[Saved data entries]
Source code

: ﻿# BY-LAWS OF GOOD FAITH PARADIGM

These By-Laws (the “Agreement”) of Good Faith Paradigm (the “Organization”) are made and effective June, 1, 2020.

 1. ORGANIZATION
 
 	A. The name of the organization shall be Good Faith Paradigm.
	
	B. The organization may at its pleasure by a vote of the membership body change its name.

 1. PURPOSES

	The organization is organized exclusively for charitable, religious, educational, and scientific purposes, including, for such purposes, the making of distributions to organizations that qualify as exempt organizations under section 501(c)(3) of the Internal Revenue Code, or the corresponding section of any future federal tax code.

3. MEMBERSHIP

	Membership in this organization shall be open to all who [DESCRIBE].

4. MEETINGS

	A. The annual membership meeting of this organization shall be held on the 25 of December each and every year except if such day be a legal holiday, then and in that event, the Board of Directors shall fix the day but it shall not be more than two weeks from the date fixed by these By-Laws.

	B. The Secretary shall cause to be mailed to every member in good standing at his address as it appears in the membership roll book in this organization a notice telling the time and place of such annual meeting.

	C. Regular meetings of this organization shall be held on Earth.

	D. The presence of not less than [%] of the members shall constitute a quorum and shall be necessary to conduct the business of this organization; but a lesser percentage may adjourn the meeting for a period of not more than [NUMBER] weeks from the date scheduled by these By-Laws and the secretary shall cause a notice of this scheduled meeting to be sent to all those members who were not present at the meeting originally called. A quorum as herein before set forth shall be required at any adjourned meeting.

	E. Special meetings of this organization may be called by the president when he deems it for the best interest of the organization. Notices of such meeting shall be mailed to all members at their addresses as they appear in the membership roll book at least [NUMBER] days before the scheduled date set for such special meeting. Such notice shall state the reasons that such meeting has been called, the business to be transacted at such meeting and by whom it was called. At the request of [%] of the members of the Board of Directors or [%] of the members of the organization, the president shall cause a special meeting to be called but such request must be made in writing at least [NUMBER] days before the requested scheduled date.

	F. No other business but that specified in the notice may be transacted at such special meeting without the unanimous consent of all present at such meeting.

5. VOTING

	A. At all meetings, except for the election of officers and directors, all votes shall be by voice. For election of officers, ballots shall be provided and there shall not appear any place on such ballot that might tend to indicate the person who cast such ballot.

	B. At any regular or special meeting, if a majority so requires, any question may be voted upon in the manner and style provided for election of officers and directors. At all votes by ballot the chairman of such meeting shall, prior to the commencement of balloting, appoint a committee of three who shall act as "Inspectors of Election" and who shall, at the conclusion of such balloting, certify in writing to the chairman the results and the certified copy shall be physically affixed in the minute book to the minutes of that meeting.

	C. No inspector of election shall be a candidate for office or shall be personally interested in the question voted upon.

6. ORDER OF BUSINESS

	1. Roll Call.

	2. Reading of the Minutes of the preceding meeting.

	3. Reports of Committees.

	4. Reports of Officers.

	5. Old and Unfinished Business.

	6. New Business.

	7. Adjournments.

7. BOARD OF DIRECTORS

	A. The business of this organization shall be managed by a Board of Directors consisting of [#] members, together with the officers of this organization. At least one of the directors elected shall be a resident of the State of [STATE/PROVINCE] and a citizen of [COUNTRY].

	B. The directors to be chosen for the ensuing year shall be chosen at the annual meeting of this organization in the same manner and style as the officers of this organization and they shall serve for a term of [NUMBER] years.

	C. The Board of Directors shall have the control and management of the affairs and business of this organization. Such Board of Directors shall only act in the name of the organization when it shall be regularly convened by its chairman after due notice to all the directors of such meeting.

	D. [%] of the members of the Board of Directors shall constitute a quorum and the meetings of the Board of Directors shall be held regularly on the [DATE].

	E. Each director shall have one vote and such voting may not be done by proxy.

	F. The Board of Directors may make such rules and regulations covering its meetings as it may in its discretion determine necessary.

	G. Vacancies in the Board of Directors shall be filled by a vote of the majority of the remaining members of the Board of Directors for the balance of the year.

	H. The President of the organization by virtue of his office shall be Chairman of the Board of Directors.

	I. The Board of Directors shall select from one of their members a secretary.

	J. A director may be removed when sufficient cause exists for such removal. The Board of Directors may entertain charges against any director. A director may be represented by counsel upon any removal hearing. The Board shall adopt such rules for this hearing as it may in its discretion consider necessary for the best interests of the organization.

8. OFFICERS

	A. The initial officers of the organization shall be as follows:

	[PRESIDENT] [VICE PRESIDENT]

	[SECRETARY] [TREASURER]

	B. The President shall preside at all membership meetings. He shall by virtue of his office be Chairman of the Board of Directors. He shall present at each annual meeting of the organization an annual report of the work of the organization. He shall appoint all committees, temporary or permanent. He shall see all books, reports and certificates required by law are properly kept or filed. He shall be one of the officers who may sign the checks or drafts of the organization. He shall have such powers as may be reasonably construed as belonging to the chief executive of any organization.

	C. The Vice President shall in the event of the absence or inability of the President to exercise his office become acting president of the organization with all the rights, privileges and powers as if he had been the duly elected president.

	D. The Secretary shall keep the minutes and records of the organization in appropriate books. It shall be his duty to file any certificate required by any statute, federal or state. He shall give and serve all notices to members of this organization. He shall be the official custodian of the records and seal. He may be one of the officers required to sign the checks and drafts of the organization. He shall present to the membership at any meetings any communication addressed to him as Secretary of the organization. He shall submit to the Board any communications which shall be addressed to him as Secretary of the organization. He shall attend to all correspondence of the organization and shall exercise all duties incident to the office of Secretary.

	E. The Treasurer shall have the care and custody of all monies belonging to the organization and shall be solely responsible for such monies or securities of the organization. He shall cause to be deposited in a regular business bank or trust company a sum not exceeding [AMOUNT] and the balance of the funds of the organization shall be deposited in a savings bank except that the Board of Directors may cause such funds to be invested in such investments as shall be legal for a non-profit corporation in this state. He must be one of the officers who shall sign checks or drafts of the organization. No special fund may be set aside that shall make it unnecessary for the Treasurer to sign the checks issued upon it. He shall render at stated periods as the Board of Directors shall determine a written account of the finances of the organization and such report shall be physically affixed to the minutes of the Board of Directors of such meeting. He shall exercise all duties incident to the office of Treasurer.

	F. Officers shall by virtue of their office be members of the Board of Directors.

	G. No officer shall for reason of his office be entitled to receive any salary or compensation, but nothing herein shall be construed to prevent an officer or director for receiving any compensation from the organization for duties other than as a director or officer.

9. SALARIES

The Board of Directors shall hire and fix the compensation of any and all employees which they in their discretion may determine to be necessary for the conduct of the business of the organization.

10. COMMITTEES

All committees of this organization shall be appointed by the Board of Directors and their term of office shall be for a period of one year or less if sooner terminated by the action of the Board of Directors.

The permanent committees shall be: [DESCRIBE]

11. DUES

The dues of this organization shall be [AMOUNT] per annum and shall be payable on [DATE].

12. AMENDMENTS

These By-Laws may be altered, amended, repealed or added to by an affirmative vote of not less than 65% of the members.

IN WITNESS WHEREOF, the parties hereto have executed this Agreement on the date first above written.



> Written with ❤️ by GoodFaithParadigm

• Prompt:
Each record must be reproduced exactly, with nothing missing.

• Written reply:
Source code

: ﻿# BY-LAWS OF GOOD FAITH PARADIGM

These By-Laws (the “Agreement”) of Good Faith Paradigm (the “Organization”) are made and effective June, 1, 2020.

 1. ORGANIZATION
 
 	A. The name of the organization shall be Good Faith Paradigm.
	
	B. The organization may at its pleasure by a vote of the membership body change its name.

 1. PURPOSES

	The organization is organized exclusively for charitable, religious, educational, and scientific purposes, including, for such purposes, the making of distributions to organizations that qualify as exempt organizations under section 501(c)(3) of the Internal Revenue Code, or the corresponding section of any future federal tax code.

3. MEMBERSHIP

	Membership in this organization shall be open to all who [DESCRIBE].

4. MEETINGS

	A. The annual membership meeting of this organization shall be held on the 25 of December each and every year except if such day be a legal holiday, then and in that event, the Board of Directors shall fix the day but it shall not be more than two weeks from the date fixed by these By-Laws.

	B. The Secretary shall cause to be mailed to every member in good standing at his address as it appears in the membership roll book in this organization a notice telling the time and place of such annual meeting.

	C. Regular meetings of this organization shall be held on Earth.

	D. The presence of not less than [%] of the members shall constitute a quorum and shall be necessary to conduct the business of this organization; but a lesser percentage may adjourn the meeting for a period of not more than [NUMBER] weeks from the date scheduled by these By-Laws and the secretary shall cause a notice of this scheduled meeting to be sent to all those members who were not present at the meeting originally called. A quorum as herein before set forth shall be required at any adjourned meeting.

	E. Special meetings of this organization may be called by the president when he deems it for the best interest of the organization. Notices of such meeting shall be mailed to all members at their addresses as they appear in the membership roll book at least [NUMBER] days before the scheduled date set for such special meeting. Such notice shall state the reasons that such meeting has been called, the business to be transacted at such meeting and by whom it was called. At the request of [%] of the members of the Board of Directors or [%] of the members of the organization, the president shall cause a special meeting to be called but such request must be made in writing at least [NUMBER] days before the requested scheduled date.

	F. No other business but that specified in the notice may be transacted at such special meeting without the unanimous consent of all present at such meeting.

5. VOTING

	A. At all meetings, except for the election of officers and directors, all votes shall be by voice. For election of officers, ballots shall be provided and there shall not appear any place on such ballot that might tend to indicate the person who cast such ballot.

	B. At any regular or special meeting, if a majority so requires, any question may be voted upon in the manner and style provided for election of officers and directors. At all votes by ballot the chairman of such meeting shall, prior to the commencement of balloting, appoint a committee of three who shall act as "Inspectors of Election" and who shall, at the conclusion of such balloting, certify in writing to the chairman the results and the certified copy shall be physically affixed in the minute book to the minutes of that meeting.

	C. No inspector of election shall be a candidate for office or shall be personally interested in the question voted upon.

6. ORDER OF BUSINESS

	1. Roll Call.

	2. Reading of the Minutes of the preceding meeting.

	3. Reports of Committees.

	4. Reports of Officers.

	5. Old and Unfinished Business.

	6. New Business.

	7. Adjournments.

7. BOARD OF DIRECTORS

	A. The business of this organization shall be managed by a Board of Directors consisting of [#] members, together with the officers of this organization. At least one of the directors elected shall be a resident of the State of [STATE/PROVINCE] and a citizen of [COUNTRY].

	B. The directors to be chosen for the ensuing year shall be chosen at the annual meeting of this organization in the same manner and style as the officers of this organization and they shall serve for a term of [NUMBER] years.

	C. The Board of Directors shall have the control and management of the affairs and business of this organization. Such Board of Directors shall only act in the name of the organization when it shall be regularly convened by its chairman after due notice to all the directors of such meeting.

	D. [%] of the members of the Board of Directors shall constitute a quorum and the meetings of the Board of Directors shall be held regularly on the [DATE].

	E. Each director shall have one vote and such voting may not be done by proxy.

	F. The Board of Directors may make such rules and regulations covering its meetings as it may in its discretion determine necessary.

	G. Vacancies in the Board of Directors shall be filled by a vote of the majority of the remaining members of the Board of Directors for the balance of the year.

	H. The President of the organization by virtue of his office shall be Chairman of the Board of Directors.

	I. The Board of Directors shall select from one of their members a secretary.

	J. A director may be removed when sufficient cause exists for such removal. The Board of Directors may entertain charges against any director. A director may be represented by counsel upon any removal hearing. The Board shall adopt such rules for this hearing as it may in its discretion consider necessary for the best interests of the organization.

8. OFFICERS

	A. The initial officers of the organization shall be as follows:

	[PRESIDENT] [VICE PRESIDENT]

	[SECRETARY] [TREASURER]

	B. The President shall preside at all membership meetings. He shall by virtue of his office be Chairman of the Board of Directors. He shall present at each annual meeting of the organization an annual report of the work of the organization. He shall appoint all committees, temporary or permanent. He shall see all books, reports and certificates required by law are properly kept or filed. He shall be one of the officers who may sign the checks or drafts of the organization. He shall have such powers as may be reasonably construed as belonging to the chief executive of any organization.

	C. The Vice President shall in the event of the absence or inability of the President to exercise his office become acting president of the organization with all the rights, privileges and powers as if he had been the duly elected president.

	D. The Secretary shall keep the minutes and records of the organization in appropriate books. It shall be his duty to file any certificate required by any statute, federal or state. He shall give and serve all notices to members of this organization. He shall be the official custodian of the records and seal. He may be one of the officers required to sign the checks and drafts of the organization. He shall present to the membership at any meetings any communication addressed to him as Secretary of the organization. He shall submit to the Board any communications which shall be addressed to him as Secretary of the organization. He shall attend to all correspondence of the organization and shall exercise all duties incident to the office of Secretary.

	E. The Treasurer shall have the care and custody of all monies belonging to the organization and shall be solely responsible for such monies or securities of the organization. He shall cause to be deposited in a regular business bank or trust company a sum not exceeding [AMOUNT] and the balance of the funds of the organization shall be deposited in a savings bank except that the Board of Directors may cause such funds to be invested in such investments as shall be legal for a non-profit corporation in this state. He must be one of the officers who shall sign checks or drafts of the organization. No special fund may be set aside that shall make it unnecessary for the Treasurer to sign the checks issued upon it. He shall render at stated periods as the Board of Directors shall determine a written account of the finances of the organization and such report shall be physically affixed to the minutes of the Board of Directors of such meeting. He shall exercise all duties incident to the office of Treasurer.

	F. Officers shall by virtue of their office be members of the Board of Directors.

	G. No officer shall for reason of his office be entitled to receive any salary or compensation, but nothing herein shall be construed to prevent an officer or director for receiving any compensation from the organization for duties other than as a director or officer.

9. SALARIES

The Board of Directors shall hire and fix the compensation of any and all employees which they in their discretion may determine to be necessary for the conduct of the business of the organization.

10. COMMITTEES

All committees of this organization shall be appointed by the Board of Directors and their term of office shall be for a period of one year or less if sooner terminated by the action of the Board of Directors.

The permanent committees shall be: [DESCRIBE]

11. DUES

The dues of this organization shall be [AMOUNT] per annum and shall be payable on [DATE].

12. AMENDMENTS

These By-Laws may be altered, amended, repealed or added to by an affirmative vote of not less than 65% of the members.

IN WITNESS WHEREOF, the parties hereto have executed this Agreement on the date first above written.



> Written with ❤️ by GoodFaithParadigm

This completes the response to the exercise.